Description of the task: Please filter the data below down to the lines holding the string "http".

Data provided:
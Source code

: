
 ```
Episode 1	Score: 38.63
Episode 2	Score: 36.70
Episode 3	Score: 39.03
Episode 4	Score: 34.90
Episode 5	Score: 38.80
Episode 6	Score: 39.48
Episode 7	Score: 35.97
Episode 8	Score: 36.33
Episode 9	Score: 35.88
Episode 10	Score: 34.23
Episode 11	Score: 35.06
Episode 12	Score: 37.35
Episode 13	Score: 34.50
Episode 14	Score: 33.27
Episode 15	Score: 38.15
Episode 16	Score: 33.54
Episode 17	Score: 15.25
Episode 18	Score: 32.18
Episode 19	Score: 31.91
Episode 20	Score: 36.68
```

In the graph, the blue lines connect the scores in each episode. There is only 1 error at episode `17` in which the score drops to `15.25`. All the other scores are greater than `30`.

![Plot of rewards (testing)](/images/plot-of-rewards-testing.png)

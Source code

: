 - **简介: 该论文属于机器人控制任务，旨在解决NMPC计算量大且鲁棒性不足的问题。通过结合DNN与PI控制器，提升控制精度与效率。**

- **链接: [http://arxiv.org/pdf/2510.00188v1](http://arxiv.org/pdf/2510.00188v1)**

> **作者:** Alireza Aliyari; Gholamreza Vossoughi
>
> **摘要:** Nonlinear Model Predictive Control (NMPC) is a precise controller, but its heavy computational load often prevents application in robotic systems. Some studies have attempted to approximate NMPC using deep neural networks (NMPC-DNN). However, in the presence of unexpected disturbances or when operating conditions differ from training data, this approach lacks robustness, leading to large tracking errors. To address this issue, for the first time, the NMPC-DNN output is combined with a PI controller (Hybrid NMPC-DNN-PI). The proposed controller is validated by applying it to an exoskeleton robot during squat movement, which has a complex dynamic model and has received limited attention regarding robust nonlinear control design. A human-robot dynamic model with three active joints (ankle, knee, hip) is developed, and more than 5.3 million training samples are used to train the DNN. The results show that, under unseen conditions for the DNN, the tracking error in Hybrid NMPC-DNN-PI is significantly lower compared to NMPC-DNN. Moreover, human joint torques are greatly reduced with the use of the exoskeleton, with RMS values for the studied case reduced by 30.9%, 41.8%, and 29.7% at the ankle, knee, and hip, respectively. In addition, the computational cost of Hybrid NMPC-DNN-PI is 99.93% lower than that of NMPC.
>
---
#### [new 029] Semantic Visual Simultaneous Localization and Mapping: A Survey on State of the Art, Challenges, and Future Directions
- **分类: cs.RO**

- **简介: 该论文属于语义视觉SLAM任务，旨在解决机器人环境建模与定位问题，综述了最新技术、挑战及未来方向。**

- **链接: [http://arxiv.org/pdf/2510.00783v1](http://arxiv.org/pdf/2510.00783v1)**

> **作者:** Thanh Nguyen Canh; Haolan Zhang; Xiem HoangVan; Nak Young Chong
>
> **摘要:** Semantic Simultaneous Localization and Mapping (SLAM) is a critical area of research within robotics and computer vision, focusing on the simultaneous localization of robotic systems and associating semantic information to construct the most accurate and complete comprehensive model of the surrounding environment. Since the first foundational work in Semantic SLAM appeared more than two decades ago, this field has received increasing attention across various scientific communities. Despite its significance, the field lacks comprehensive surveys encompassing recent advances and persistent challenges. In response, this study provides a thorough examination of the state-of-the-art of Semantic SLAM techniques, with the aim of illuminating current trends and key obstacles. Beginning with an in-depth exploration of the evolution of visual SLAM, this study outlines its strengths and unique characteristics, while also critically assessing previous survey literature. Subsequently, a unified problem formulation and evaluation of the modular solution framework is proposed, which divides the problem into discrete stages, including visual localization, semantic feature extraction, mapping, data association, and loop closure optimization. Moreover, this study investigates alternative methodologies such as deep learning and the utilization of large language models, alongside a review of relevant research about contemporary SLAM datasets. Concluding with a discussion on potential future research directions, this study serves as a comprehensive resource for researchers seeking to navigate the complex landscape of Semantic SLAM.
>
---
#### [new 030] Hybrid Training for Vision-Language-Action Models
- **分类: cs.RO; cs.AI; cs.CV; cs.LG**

Exercise response:
- **链接: [http://arxiv.org/pdf/2510.00188v1](http://arxiv.org/pdf/2510.00188v1)**
- **链接: [http://arxiv.org/pdf/2510.00783v1](http://arxiv.org/pdf/2510.00783v1)**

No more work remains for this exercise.